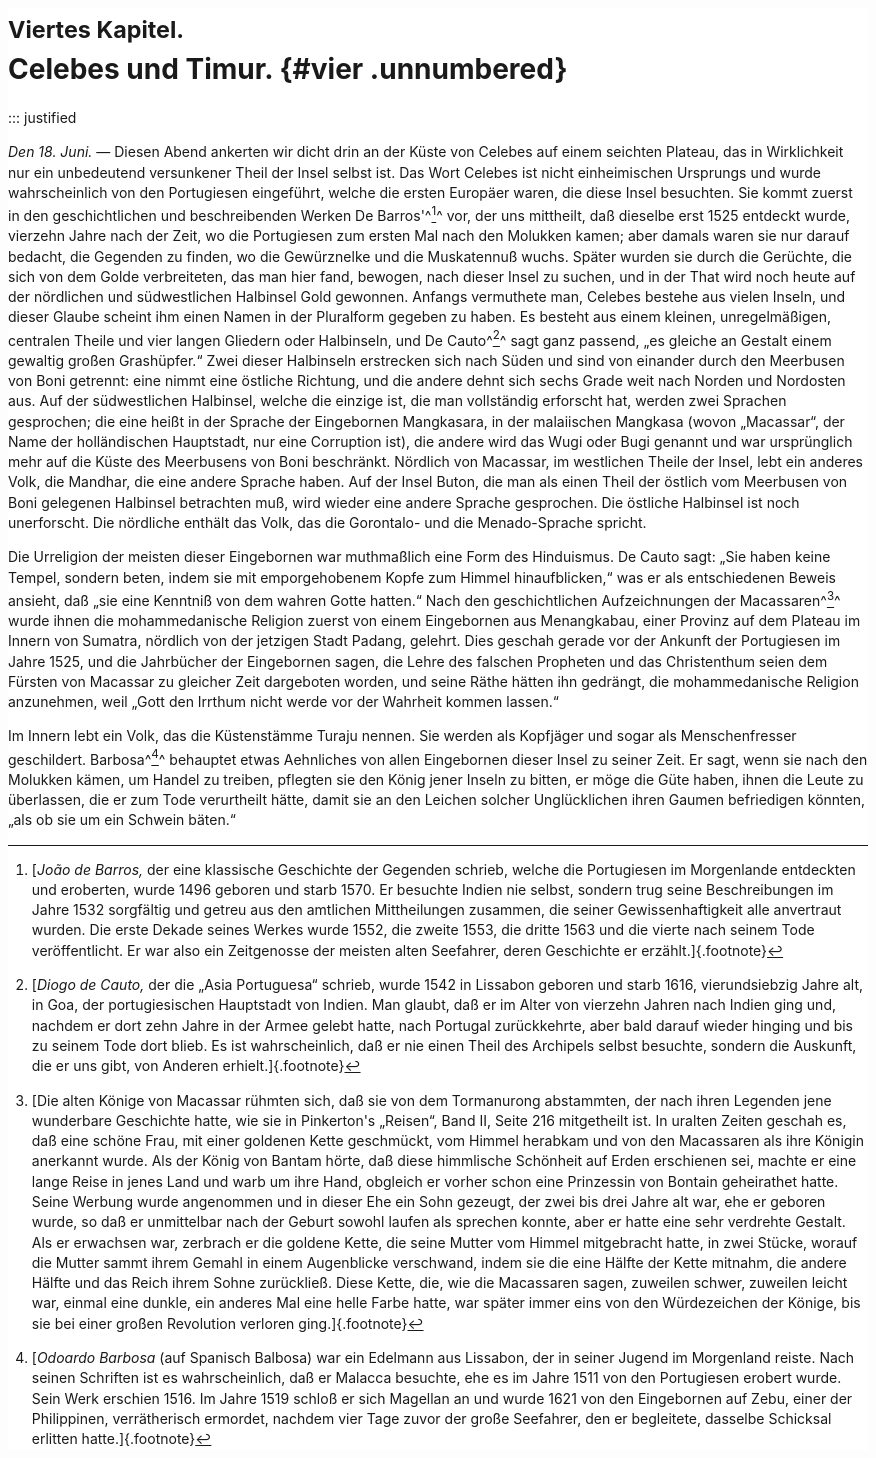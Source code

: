 # <small>Viertes Kapitel.</small><br />Celebes und Timur. {#vier .unnumbered}

::: justified

*Den 18. Juni.* — Diesen Abend ankerten wir dicht drin an der Küste von Celebes
auf einem seichten Plateau, das in Wirklichkeit nur ein unbedeutend versunkener
Theil der Insel selbst ist. Das Wort Celebes ist nicht einheimischen Ursprungs
und wurde wahrscheinlich von den Portugiesen eingeführt, welche die ersten
Europäer waren, die diese Insel besuchten. Sie kommt zuerst in den
geschichtlichen und beschreibenden Werken De Barros'^[^0400]^ vor, der uns mittheilt,
daß dieselbe erst 1525 entdeckt wurde, vierzehn Jahre nach der Zeit, wo die
Portugiesen zum ersten Mal nach den Molukken kamen; aber damals waren sie nur
darauf bedacht, die Gegenden zu finden, wo die Gewürznelke und die Muskatennuß
wuchs. Später wurden sie durch die Gerüchte, die sich von dem Golde
verbreiteten, das man hier fand, bewogen, nach dieser Insel zu suchen, und in
der That wird noch heute auf der nördlichen und südwestlichen Halbinsel Gold
gewonnen. Anfangs vermuthete man, Celebes bestehe aus vielen Inseln, und dieser
Glaube scheint ihm einen Namen in der Pluralform gegeben zu haben. Es besteht
aus einem kleinen, unregelmäßigen, centralen Theile und vier langen Gliedern
oder Halbinseln, und De Cauto^[^0401]^ sagt ganz passend, „es gleiche an Gestalt einem
gewaltig großen Grashüpfer.“ Zwei dieser Halbinseln erstrecken sich nach Süden
und sind von einander durch den Meerbusen von Boni getrennt: eine nimmt eine
östliche Richtung, und die andere dehnt sich sechs Grade weit nach Norden und
Nordosten aus. Auf der südwestlichen Halbinsel, welche die einzige ist, die man
vollständig erforscht hat, werden zwei Sprachen gesprochen; die eine heißt in
der Sprache der Eingebornen Mangkasara, in der malaiischen Mangkasa (wovon
„Macassar“, der Name der holländischen Hauptstadt, nur eine Corruption ist), die
andere wird das Wugi oder Bugi genannt und war ursprünglich mehr auf die Küste
des Meerbusens von Boni beschränkt. Nördlich von Macassar, im westlichen Theile
der Insel, lebt ein anderes Volk, die Mandhar, die eine andere Sprache haben.
Auf der Insel Buton, die man als einen Theil der östlich vom Meerbusen von Boni
gelegenen Halbinsel betrachten muß, wird wieder eine andere Sprache gesprochen.
Die östliche Halbinsel ist noch unerforscht. Die nördliche enthält das Volk, das
die Gorontalo- und die Menado-Sprache spricht.

Die Urreligion der meisten dieser Eingebornen war muthmaßlich eine Form des
Hinduismus. De Cauto sagt: „Sie haben keine Tempel, sondern beten, indem sie mit
emporgehobenem Kopfe zum Himmel hinaufblicken,“ was er als entschiedenen Beweis
ansieht, daß „sie eine Kenntniß von dem wahren Gotte hatten.“ Nach den
geschichtlichen Aufzeichnungen der Macassaren^[^0402]^ wurde ihnen die
mohammedanische Religion zuerst von einem Eingebornen aus Menangkabau, einer
Provinz auf dem Plateau im Innern von Sumatra, nördlich von der jetzigen Stadt
Padang, gelehrt. Dies geschah gerade vor der Ankunft der Portugiesen im Jahre
1525, und die Jahrbücher der Eingebornen sagen, die Lehre des falschen Propheten
und das Christenthum seien dem Fürsten von Macassar zu gleicher Zeit dargeboten
worden, und seine Räthe hätten ihn gedrängt, die mohammedanische Religion
anzunehmen, weil „Gott den Irrthum nicht werde vor der Wahrheit kommen lassen.“

Im Innern lebt ein Volk, das die Küstenstämme Turaju nennen. Sie werden als
Kopfjäger und sogar als Menschenfresser geschildert. Barbosa^[^0403]^ behauptet etwas
Aehnliches von allen Eingebornen dieser Insel zu seiner Zeit. Er sagt, wenn sie
nach den Molukken kämen, um Handel zu treiben, pflegten sie den König jener
Inseln zu bitten, er möge die Güte haben, ihnen die Leute zu überlassen, die er
zum Tode verurtheilt hätte, damit sie an den Leichen solcher Unglücklichen ihren
Gaumen befriedigen könnten, „als ob sie um ein Schwein bäten.“


[^0400]: [*João de Barros,* der eine klassische Geschichte der Gegenden schrieb, welche die Portugiesen im Morgenlande entdeckten und eroberten, wurde 1496 geboren und starb 1570. Er besuchte Indien nie selbst, sondern trug seine Beschreibungen im Jahre 1532 sorgfältig und getreu aus den amtlichen Mittheilungen zusammen, die seiner Gewissenhaftigkeit alle anvertraut wurden. Die erste Dekade seines Werkes wurde 1552, die zweite 1553, die dritte 1563 und die vierte nach seinem Tode veröffentlicht. Er war also ein Zeitgenosse der meisten alten Seefahrer, deren Geschichte er erzählt.]{.footnote}
[^0401]: [*Diogo de Cauto,* der die „Asia Portuguesa“ schrieb, wurde 1542 in Lissabon geboren und starb 1616, vierundsiebzig Jahre alt, in Goa, der portugiesischen Hauptstadt von Indien. Man glaubt, daß er im Alter von vierzehn Jahren nach Indien ging und, nachdem er dort zehn Jahre in der Armee gelebt hatte, nach Portugal zurückkehrte, aber bald darauf wieder hinging und bis zu seinem Tode dort blieb. Es ist wahrscheinlich, daß er nie einen Theil des Archipels selbst besuchte, sondern die Auskunft, die er uns gibt, von Anderen erhielt.]{.footnote}
[^0402]: [Die alten Könige von Macassar rühmten sich, daß sie von dem Tormanurong abstammten, der nach ihren Legenden jene wunderbare Geschichte hatte, wie sie in Pinkerton's „Reisen“, Band II, Seite 216 mitgetheilt ist. In uralten Zeiten geschah es, daß eine schöne Frau, mit einer goldenen Kette geschmückt, vom Himmel herabkam und von den Macassaren als ihre Königin anerkannt wurde. Als der König von Bantam hörte, daß diese himmlische Schönheit auf Erden erschienen sei, machte er eine lange Reise in jenes Land und warb um ihre Hand, obgleich er vorher schon eine Prinzessin von Bontain geheirathet hatte. Seine Werbung wurde angenommen und in dieser Ehe ein Sohn gezeugt, der zwei bis drei Jahre alt war, ehe er geboren wurde, so daß er unmittelbar nach der Geburt sowohl laufen als sprechen konnte, aber er hatte eine sehr verdrehte Gestalt. Als er erwachsen war, zerbrach er die goldene Kette, die seine Mutter vom Himmel mitgebracht hatte, in zwei Stücke, worauf die Mutter sammt ihrem Gemahl in einem Augenblicke verschwand, indem sie die eine Hälfte der Kette mitnahm, die andere Hälfte und das Reich ihrem Sohne zurückließ. Diese Kette, die, wie die Macassaren sagen, zuweilen schwer, zuweilen leicht war, einmal eine dunkle, ein anderes Mal eine helle Farbe hatte, war später immer eins von den Würdezeichen der Könige, bis sie bei einer großen Revolution verloren ging.]{.footnote}
[^0403]: [*Odoardo Barbosa* (auf Spanisch Balbosa) war ein Edelmann aus Lissabon, der in seiner Jugend im Morgenland reiste. Nach seinen Schriften ist es wahrscheinlich, daß er Malacca besuchte, ehe es im Jahre 1511 von den Portugiesen erobert wurde. Sein Werk erschien 1516. Im Jahre 1519 schloß er sich Magellan an und wurde 1621 von den Eingebornen auf Zebu, einer der Philippinen, verrätherisch ermordet, nachdem vier Tage zuvor der große Seefahrer, den er begleitete, dasselbe Schicksal erlitten hatte.]{.footnote}
[^0404]: [Herr Wallace schätzt den Werth der Güter, die von Macassar allein dorthin geschafft werden, auf 200,000 holländische Gulden (112, 000 Thaler), und die von anderen Orten gebrachten noch auf 50,000 Gulden (28, 000 Thaler).]{.footnote}
[^0405]: [Kleine Trommeln oder Becken.]{.footnote}
[^0406]: [Der Name kommt von dem portugiesischen Worte flor, die Blume; Plural floris.]{.footnote}
[^0407]: [Der Rajah von Sangir, einem zwölf bis fünfzehn Meilen südöstlich von dem Vulkan gelegenen Dorfe, war Augenzeuge dieser furchtbaren Naturerscheinung und beschreibt sie folgendermaßen: „Am 10. April gegen 7 Uhr Nachmittags brachen am Gipfel des Tomboro-Berges drei gesonderte Flammensäulen hervor, dem Anschein nach alle drei innerhalb dem Rande des Kraters; nachdem sie getrenut bis zu einer sehr großen Höhe emporgestiegen waren, vereinigten sie in der Luft ihre Spitzen auf eine gestörte, verworrene Weise. In kurzer Zeit erschien der ganze, Sangit zunächst gelegene Berg wie eine einzige Masse flüssigen Feuers, die sich nach allen Richtungen ausdehnte. Das Feuer und die Flammensäulen fuhren mit unverminderter Wuth fort zu toben, bis die Finsterniß, die durch die Masse fallenden Stoffes veranlaßt wurde, sie gegen 8 Uhr Abends verdunkelte. Um diese Zeit fielen in Sangir Steine in dichter Menge, manche so groß, wie zwei Fäuste eines Mannes, in der Regel aber nicht größer als Wallnüsse. Zwischen 9 und 10 Uhr Abends fing Asche an zu fallen, und bald darauf folgte ein gewaltiger Wirbelwind, der in dem Dorfe Sangir fast alle Häuser niederblies und ihre oberen und leichten Theile mit sich nahm. In jenem Theile des Districtes Sangir, der an den Tomboro stößt, waren seine Wirkungen noch viel ftärker; dort riß er die größten Bäume mit den Wurzeln aus und führte sie sammt Menschen, Häusern, Vieh und was er sonst in seine Gewalt bekam, in die Lust. Das Meer stieg fast zwölf Fuß höher, als man es je zuvor gesehen hatte, verwüstete die nur kleinen Stellen Reislandes in Saungir und fegte Häuser und Alles hinweg, was es erreichen konnte.]{.footnote}
[^0408]: [„Native Races of the East Indian Archipelago, Papuans,“ by George Windsor Earl, M. R. A. S. London, 1853.]{.footnote}
[^0409]: [Möglicher Weise können die „Flecken“, von denen Herr Earl spricht, durch eine Krankheit verursacht worden sein, denn Flecken von hellerer Schattirung, als die allgemeine Farbe des Körpers ist, sieht man oft bei allen Malaien. Sowohl die Malaysier mit geradem als die Melanesier mit gekräuseltem Haar haben die wunderliche Gewohnheit, Kalk in ihr Haar zu reiben, der ihm eine mattgelbliche oder röthliche Färbung gibt. Herr Earl behauptet jedoch, er habe einen Eingebornen gesehen, dessen Haar von Natur roth war, eine Art partiellen Albinoismus.]{.footnote}
[^0410]: [Herr Julkes bemerkt, und wie ich glaube ganz richtig, daß, „wenn man auf diese tertiären Gesteine den Ausdruck „Jurakalk“ anwende, derselbe bis zu einem gewissen Umfange sich anwenden lasse, da sie eine concretionäre und volithische Structur haben. Soll er jedoch eine chronologische Bedeutung haben, so wendet man ihn entweder unrichtig an, oder man dehnt auf der Karte die Formation unrichtig auf die Umgegend von Kupang aus.“ ]{.footnote}
[^0411]: [„Voyage of the Dourga in 1825 and 1826,“ by Captain Kloff, translated by G. W. Earl.]{.footnote}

########################################

» **EXERCISE PROMPT**:
This exercise asks for an exact copy of the lines from the first one in the data through the line that contains "wuchs. Später wurden", pictures excluded.

» **ANSWER TO THIS TASK**:
Source code

: # <small>Viertes Kapitel.</small><br />Celebes und Timur. {#vier .unnumbered}

::: justified

*Den 18. Juni.* — Diesen Abend ankerten wir dicht drin an der Küste von Celebes
auf einem seichten Plateau, das in Wirklichkeit nur ein unbedeutend versunkener
Theil der Insel selbst ist. Das Wort Celebes ist nicht einheimischen Ursprungs
und wurde wahrscheinlich von den Portugiesen eingeführt, welche die ersten
Europäer waren, die diese Insel besuchten. Sie kommt zuerst in den
geschichtlichen und beschreibenden Werken De Barros'^[^0400]^ vor, der uns mittheilt,
daß dieselbe erst 1525 entdeckt wurde, vierzehn Jahre nach der Zeit, wo die
Portugiesen zum ersten Mal nach den Molukken kamen; aber damals waren sie nur
darauf bedacht, die Gegenden zu finden, wo die Gewürznelke und die Muskatennuß
wuchs. Später wurden sie durch die Gerüchte, die sich von dem Golde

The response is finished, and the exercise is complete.